Stored data entries:
□ □ □ □

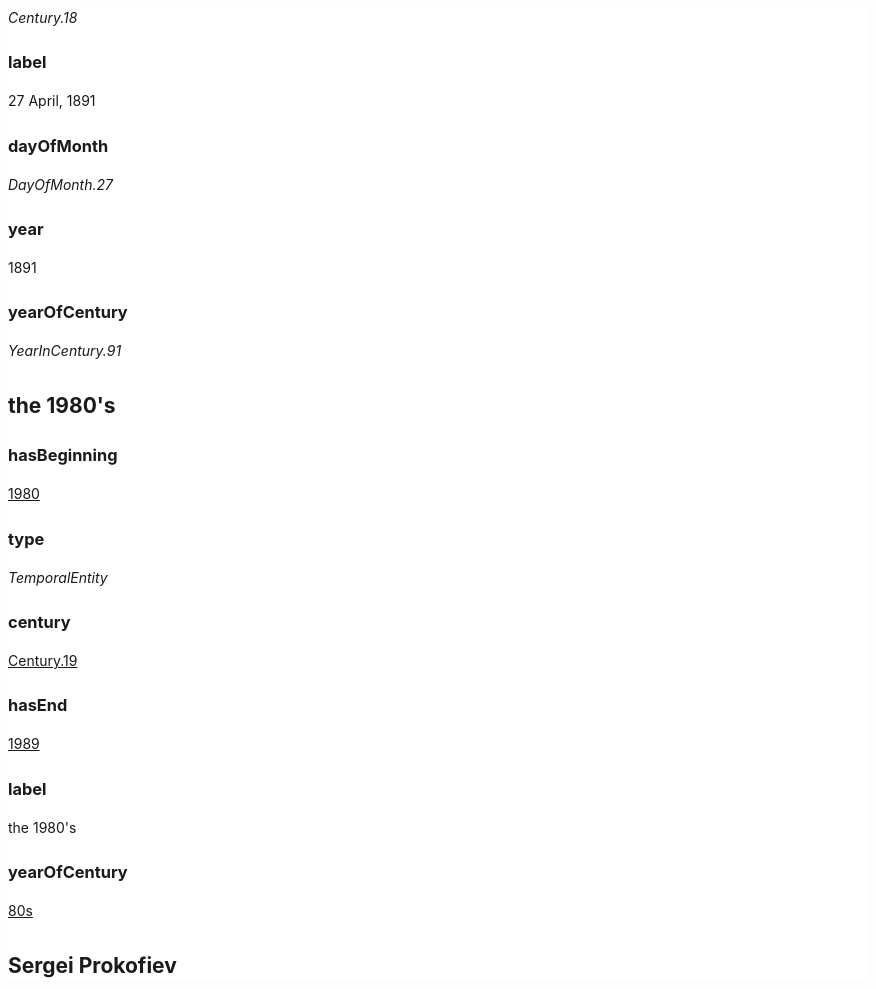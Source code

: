 
*Century.18*

### label


27 April, 1891

### dayOfMonth


*DayOfMonth.27*

### year


1891

### yearOfCentury


*YearInCentury.91*

## the 1980's

### hasBeginning


[1980](#1980)

### type


*TemporalEntity*

### century


[Century.19](#Century.19)

### hasEnd


[1989](#1989)

### label


the 1980's

### yearOfCentury


[80s](#80s)

## Sergei Prokofiev
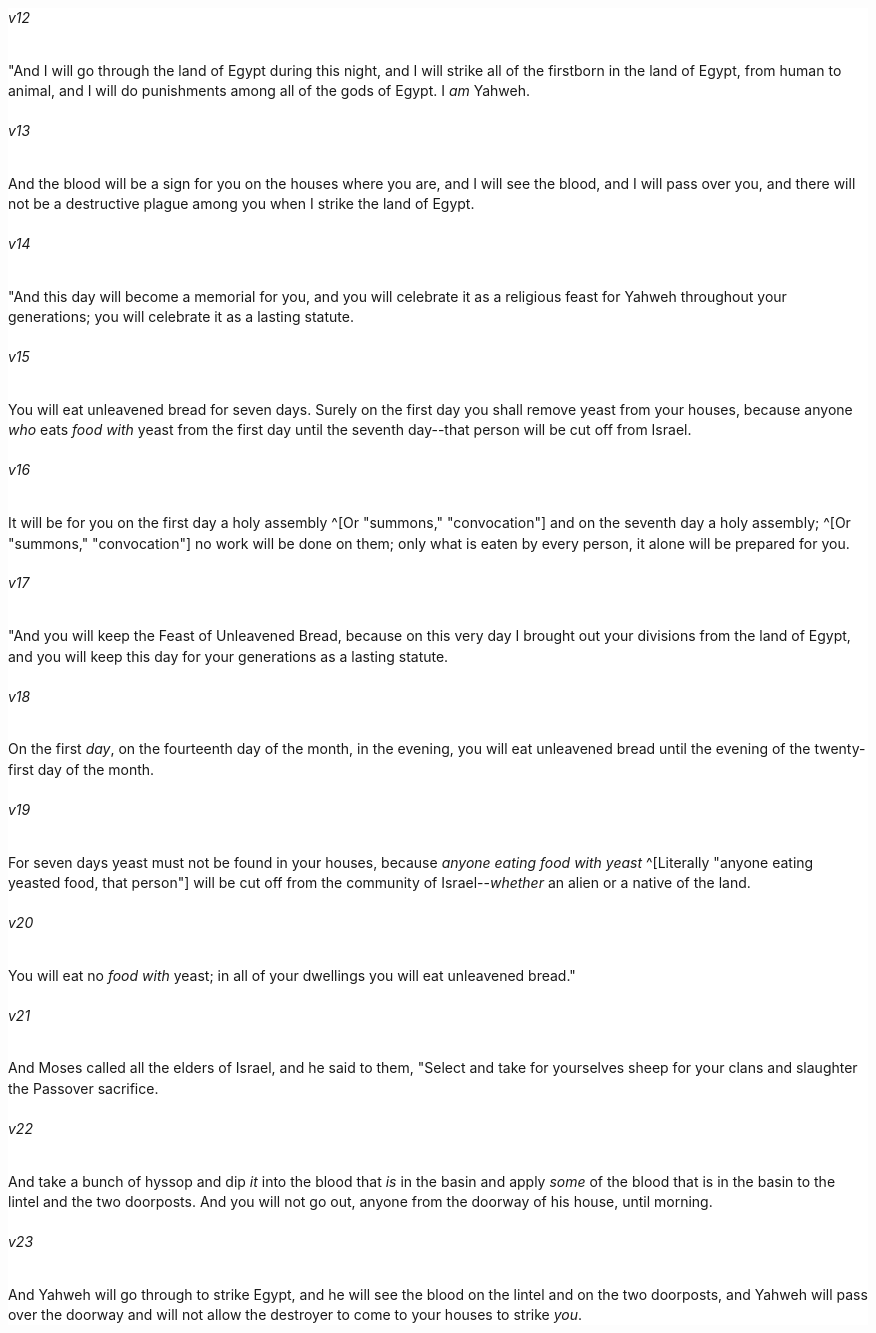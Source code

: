 ###### v12
"And I will go through the land of Egypt during this night, and I will strike all of the firstborn in the land of Egypt, from human to animal, and I will do punishments among all of the gods of Egypt. I _am_ Yahweh.

###### v13
And the blood will be a sign for you on the houses where you are, and I will see the blood, and I will pass over you, and there will not be a destructive plague among you when I strike the land of Egypt.

###### v14
"And this day will become a memorial for you, and you will celebrate it as a religious feast for Yahweh throughout your generations; you will celebrate it as a lasting statute.

###### v15
You will eat unleavened bread for seven days. Surely on the first day you shall remove yeast from your houses, because anyone _who_ eats _food with_ yeast from the first day until the seventh day--that person will be cut off from Israel.

###### v16
It will be for you on the first day a holy assembly ^[Or "summons," "convocation"] and on the seventh day a holy assembly; ^[Or "summons," "convocation"] no work will be done on them; only what is eaten by every person, it alone will be prepared for you.

###### v17
"And you will keep the Feast of Unleavened Bread, because on this very day I brought out your divisions from the land of Egypt, and you will keep this day for your generations as a lasting statute.

###### v18
On the first _day_, on the fourteenth day of the month, in the evening, you will eat unleavened bread until the evening of the twenty-first day of the month.

###### v19
For seven days yeast must not be found in your houses, because _anyone eating food with yeast_ ^[Literally "anyone eating yeasted food, that person"] will be cut off from the community of Israel--_whether_ an alien or a native of the land.

###### v20
You will eat no _food with_ yeast; in all of your dwellings you will eat unleavened bread."

###### v21
And Moses called all the elders of Israel, and he said to them, "Select and take for yourselves sheep for your clans and slaughter the Passover sacrifice.

###### v22
And take a bunch of hyssop and dip _it_ into the blood that _is_ in the basin and apply _some_ of the blood that is in the basin to the lintel and the two doorposts. And you will not go out, anyone from the doorway of his house, until morning.

###### v23
And Yahweh will go through to strike Egypt, and he will see the blood on the lintel and on the two doorposts, and Yahweh will pass over the doorway and will not allow the destroyer to come to your houses to strike _you_.
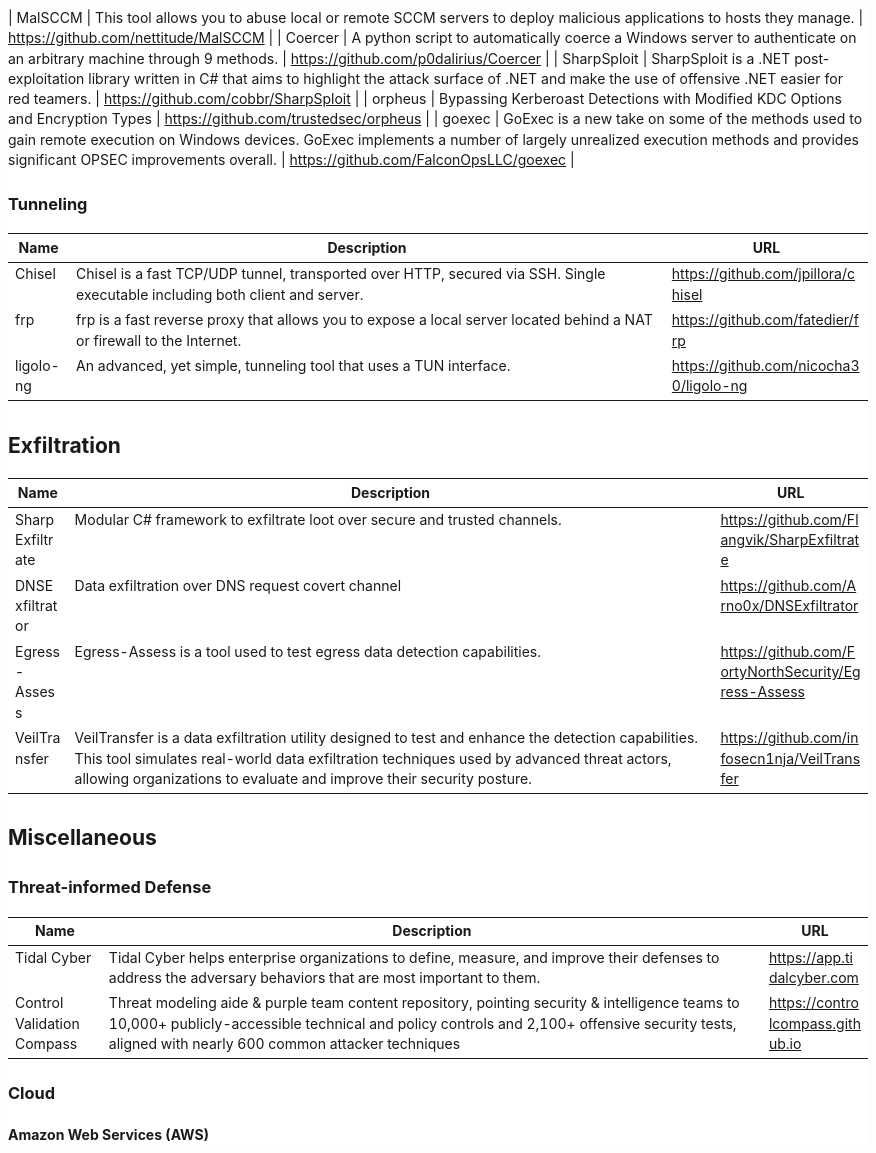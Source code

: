 | MalSCCM              | This tool allows you to abuse local or remote SCCM servers to deploy malicious applications to hosts they manage.                                                                                                                               | https://github.com/nettitude/MalSCCM              |
| Coercer              | A python script to automatically coerce a Windows server to authenticate on an arbitrary machine through 9 methods.                                                                                                                             | https://github.com/p0dalirius/Coercer             |
| SharpSploit          | SharpSploit is a .NET post-exploitation library written in C# that aims to highlight the attack surface of .NET and make the use of offensive .NET easier for red teamers.                                                                      | https://github.com/cobbr/SharpSploit              |
| orpheus              | Bypassing Kerberoast Detections with Modified KDC Options and Encryption Types                                                                                                                                                                  | https://github.com/trustedsec/orpheus             |
| goexec               | GoExec is a new take on some of the methods used to gain remote execution on Windows devices. GoExec implements a number of largely unrealized execution methods and provides significant OPSEC improvements overall.                           | https://github.com/FalconOpsLLC/goexec            |

### Tunneling

| Name      | Description                                                                                                                  | URL                                    |
| --------- | ---------------------------------------------------------------------------------------------------------------------------- | -------------------------------------- |
| Chisel    | Chisel is a fast TCP/UDP tunnel, transported over HTTP, secured via SSH. Single executable including both client and server. | https://github.com/jpillora/chisel     |
| frp       | frp is a fast reverse proxy that allows you to expose a local server located behind a NAT or firewall to the Internet.       | https://github.com/fatedier/frp        |
| ligolo-ng | An advanced, yet simple, tunneling tool that uses a TUN interface.                                                           | https://github.com/nicocha30/ligolo-ng |

## Exfiltration

| Name            | Description                                                                                                                                                                                                                                                             | URL                                                 |
| --------------- | ----------------------------------------------------------------------------------------------------------------------------------------------------------------------------------------------------------------------------------------------------------------------- | --------------------------------------------------- |
| SharpExfiltrate | Modular C# framework to exfiltrate loot over secure and trusted channels.                                                                                                                                                                                               | https://github.com/Flangvik/SharpExfiltrate         |
| DNSExfiltrator  | Data exfiltration over DNS request covert channel                                                                                                                                                                                                                       | https://github.com/Arno0x/DNSExfiltrator            |
| Egress-Assess   | Egress-Assess is a tool used to test egress data detection capabilities.                                                                                                                                                                                                | https://github.com/FortyNorthSecurity/Egress-Assess |
| VeilTransfer    | VeilTransfer is a data exfiltration utility designed to test and enhance the detection capabilities. This tool simulates real-world data exfiltration techniques used by advanced threat actors, allowing organizations to evaluate and improve their security posture. | https://github.com/infosecn1nja/VeilTransfer        |

## Miscellaneous

### Threat-informed Defense

| Name                       | Description                                                                                                                                                                                                                                        | URL                              |
| -------------------------- | -------------------------------------------------------------------------------------------------------------------------------------------------------------------------------------------------------------------------------------------------- | -------------------------------- |
| Tidal Cyber                | Tidal Cyber helps enterprise organizations to define, measure, and improve their defenses to address the adversary behaviors that are most important to them.                                                                                      | https://app.tidalcyber.com       |
| Control Validation Compass | Threat modeling aide & purple team content repository, pointing security & intelligence teams to 10,000+ publicly-accessible technical and policy controls and 2,100+ offensive security tests, aligned with nearly 600 common attacker techniques | https://controlcompass.github.io |

### Cloud

#### Amazon Web Services (AWS)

□ □ □ □

### Required work
Transcribe the records verbatim and omit the images.

### Exercise result
Source code

: 
*Century.18*

### label


27 April, 1891

### dayOfMonth


*DayOfMonth.27*

### year


1891

### yearOfCentury


*YearInCentury.91*

## the 1980's

### hasBeginning


[1980](#1980)

### type


*TemporalEntity*

### century


[Century.19](#Century.19)

### hasEnd


[1989](#1989)

### label


the 1980's

### yearOfCentury


[80s](#80s)

## Sergei Prokofiev
Source code

: ###### v12
"And I will go through the land of Egypt during this night, and I will strike all of the firstborn in the land of Egypt, from human to animal, and I will do punishments among all of the gods of Egypt. I _am_ Yahweh.

###### v13
And the blood will be a sign for you on the houses where you are, and I will see the blood, and I will pass over you, and there will not be a destructive plague among you when I strike the land of Egypt.

###### v14
"And this day will become a memorial for you, and you will celebrate it as a religious feast for Yahweh throughout your generations; you will celebrate it as a lasting statute.

###### v15
You will eat unleavened bread for seven days. Surely on the first day you shall remove yeast from your houses, because anyone _who_ eats _food with_ yeast from the first day until the seventh day--that person will be cut off from Israel.

###### v16
It will be for you on the first day a holy assembly ^[Or "summons," "convocation"] and on the seventh day a holy assembly; ^[Or "summons," "convocation"] no work will be done on them; only what is eaten by every person, it alone will be prepared for you.

###### v17
"And you will keep the Feast of Unleavened Bread, because on this very day I brought out your divisions from the land of Egypt, and you will keep this day for your generations as a lasting statute.

###### v18
On the first _day_, on the fourteenth day of the month, in the evening, you will eat unleavened bread until the evening of the twenty-first day of the month.

###### v19
For seven days yeast must not be found in your houses, because _anyone eating food with yeast_ ^[Literally "anyone eating yeasted food, that person"] will be cut off from the community of Israel--_whether_ an alien or a native of the land.

###### v20
You will eat no _food with_ yeast; in all of your dwellings you will eat unleavened bread."

###### v21
And Moses called all the elders of Israel, and he said to them, "Select and take for yourselves sheep for your clans and slaughter the Passover sacrifice.

###### v22
And take a bunch of hyssop and dip _it_ into the blood that _is_ in the basin and apply _some_ of the blood that is in the basin to the lintel and the two doorposts. And you will not go out, anyone from the doorway of his house, until morning.

###### v23
And Yahweh will go through to strike Egypt, and he will see the blood on the lintel and on the two doorposts, and Yahweh will pass over the doorway and will not allow the destroyer to come to your houses to strike _you_.
Source code

: | MalSCCM              | This tool allows you to abuse local or remote SCCM servers to deploy malicious applications to hosts they manage.                                                                                                                               | https://github.com/nettitude/MalSCCM              |
| Coercer              | A python script to automatically coerce a Windows server to authenticate on an arbitrary machine through 9 methods.                                                                                                                             | https://github.com/p0dalirius/Coercer             |
| SharpSploit          | SharpSploit is a .NET post-exploitation library written in C# that aims to highlight the attack surface of .NET and make the use of offensive .NET easier for red teamers.                                                                      | https://github.com/cobbr/SharpSploit              |
| orpheus              | Bypassing Kerberoast Detections with Modified KDC Options and Encryption Types                                                                                                                                                                  | https://github.com/trustedsec/orpheus             |
| goexec               | GoExec is a new take on some of the methods used to gain remote execution on Windows devices. GoExec implements a number of largely unrealized execution methods and provides significant OPSEC improvements overall.                           | https://github.com/FalconOpsLLC/goexec            |

### Tunneling

| Name      | Description                                                                                                                  | URL                                    |
| --------- | ---------------------------------------------------------------------------------------------------------------------------- | -------------------------------------- |
| Chisel    | Chisel is a fast TCP/UDP tunnel, transported over HTTP, secured via SSH. Single executable including both client and server. | https://github.com/jpillora/chisel     |
| frp       | frp is a fast reverse proxy that allows you to expose a local server located behind a NAT or firewall to the Internet.       | https://github.com/fatedier/frp        |
| ligolo-ng | An advanced, yet simple, tunneling tool that uses a TUN interface.                                                           | https://github.com/nicocha30/ligolo-ng |

## Exfiltration

| Name            | Description                                                                                                                                                                                                                                                             | URL                                                 |
| --------------- | ----------------------------------------------------------------------------------------------------------------------------------------------------------------------------------------------------------------------------------------------------------------------- | --------------------------------------------------- |
| SharpExfiltrate | Modular C# framework to exfiltrate loot over secure and trusted channels.                                                                                                                                                                                               | https://github.com/Flangvik/SharpExfiltrate         |
| DNSExfiltrator  | Data exfiltration over DNS request covert channel                                                                                                                                                                                                                       | https://github.com/Arno0x/DNSExfiltrator            |
| Egress-Assess   | Egress-Assess is a tool used to test egress data detection capabilities.                                                                                                                                                                                                | https://github.com/FortyNorthSecurity/Egress-Assess |
| VeilTransfer    | VeilTransfer is a data exfiltration utility designed to test and enhance the detection capabilities. This tool simulates real-world data exfiltration techniques used by advanced threat actors, allowing organizations to evaluate and improve their security posture. | https://github.com/infosecn1nja/VeilTransfer        |

## Miscellaneous

### Threat-informed Defense

| Name                       | Description                                                                                                                                                                                                                                        | URL                              |
| -------------------------- | -------------------------------------------------------------------------------------------------------------------------------------------------------------------------------------------------------------------------------------------------- | -------------------------------- |
| Tidal Cyber                | Tidal Cyber helps enterprise organizations to define, measure, and improve their defenses to address the adversary behaviors that are most important to them.                                                                                      | https://app.tidalcyber.com       |
| Control Validation Compass | Threat modeling aide & purple team content repository, pointing security & intelligence teams to 10,000+ publicly-accessible technical and policy controls and 2,100+ offensive security tests, aligned with nearly 600 common attacker techniques | https://controlcompass.github.io |

### Cloud

#### Amazon Web Services (AWS)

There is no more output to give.